One of my customers was a distributor of petroleum products from Nebraska. He would just phone me and say, “John, send me $10,000 worth of silver dollars,” or “$15,000 in gold,” or “$5,000 in Walking halves.” I would choose excellent material and send it off and his check would come by return mail.
As soon as I returned to my office in West Milton, I phoned the gentleman. I said, “Joe [not his real name], you have been buying coins for some time. The market has made a good rise. If I get an auction in Miami Beach, would you sell your coins?” He answered in the affirmative.

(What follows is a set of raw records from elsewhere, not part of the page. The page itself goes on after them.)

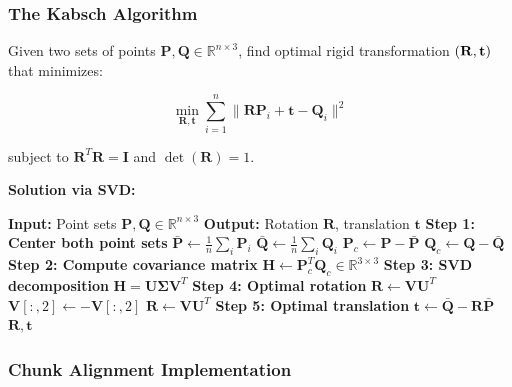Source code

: \documentclass[11pt,a4paper]{article}
\begin{document}
\subsubsection{The Kabsch Algorithm}

Given two sets of points $\mathbf{P}, \mathbf{Q} \in \mathbb{R}^{n \times 3}$, find optimal rigid transformation $({\bf R}, {\bf t})$ that minimizes:

\begin{equation}
\min_{\mathbf{R}, \mathbf{t}} \sum_{i=1}^{n} \|\mathbf{R} \mathbf{P}_i + \mathbf{t} - \mathbf{Q}_i\|^2
\end{equation}

subject to $\mathbf{R}^T \mathbf{R} = \mathbf{I}$ and $\det(\mathbf{R}) = 1$.

\textbf{Solution via SVD:}

\begin{algorithm}
\caption{Kabsch Algorithm}
\begin{algorithmic}[1]
\State \textbf{Input:} Point sets $\mathbf{P}, \mathbf{Q} \in \mathbb{R}^{n \times 3}$
\State \textbf{Output:} Rotation $\mathbf{R}$, translation $\mathbf{t}$
\State
\State \textbf{Step 1: Center both point sets}
\State $\bar{\mathbf{P}} \gets \frac{1}{n} \sum_{i} \mathbf{P}_i$
\State $\bar{\mathbf{Q}} \gets \frac{1}{n} \sum_{i} \mathbf{Q}_i$
\State $\mathbf{P}_c \gets \mathbf{P} - \bar{\mathbf{P}}$
\State $\mathbf{Q}_c \gets \mathbf{Q} - \bar{\mathbf{Q}}$
\State
\State \textbf{Step 2: Compute covariance matrix}
\State $\mathbf{H} \gets \mathbf{P}_c^T \mathbf{Q}_c \in \mathbb{R}^{3 \times 3}$
\State
\State \textbf{Step 3: SVD decomposition}
\State $\mathbf{H} = \mathbf{U} \mathbf{\Sigma} \mathbf{V}^T$
\State
\State \textbf{Step 4: Optimal rotation}
\State $\mathbf{R} \gets \mathbf{V} \mathbf{U}^T$
 
    \State $\mathbf{V}[:, 2] \gets -\mathbf{V}[:, 2]$ 
    \State $\mathbf{R} \gets \mathbf{V} \mathbf{U}^T$
\EndIf
\State
\State \textbf{Step 5: Optimal translation}
\State $\mathbf{t} \gets \bar{\mathbf{Q}} - \mathbf{R} \bar{\mathbf{P}}$
\State
\State \Return $\mathbf{R}, \mathbf{t}$
\end{algorithmic}
\end{algorithm}

\subsubsection{Chunk Alignment Implementation}
\end{document}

I called a man in Cincinnati whom I knew had a major collection. He too said he would consign. It seemed obvious that I would be able to get sufficient material to produce a most satisfactory auction, so I contacted the people in Florida and we were a go.
I called the man in Nebraska to set up an appointment to pick up his collection. I indicated that it would need to be a time convenient to his bank. He said, “Oh no. It’s all at home.” Sounded extremely risky to me. I asked how much I should insure it for and he hesitated, then said, “Oh about $100,000.” I responded that I was certain he was far off the mark. I knew what he had purchased from me and knew that he had bought coins from others. I told him I would insure it for $250,000.
I hired a private detective to go with me and we went out. I knew the man was obviously wealthy, so expected to find a grand house. We found the address given and to say I was surprised would be an understatement. It was a small bungalow overshadowed by huge trees and covered almost completely with ivy.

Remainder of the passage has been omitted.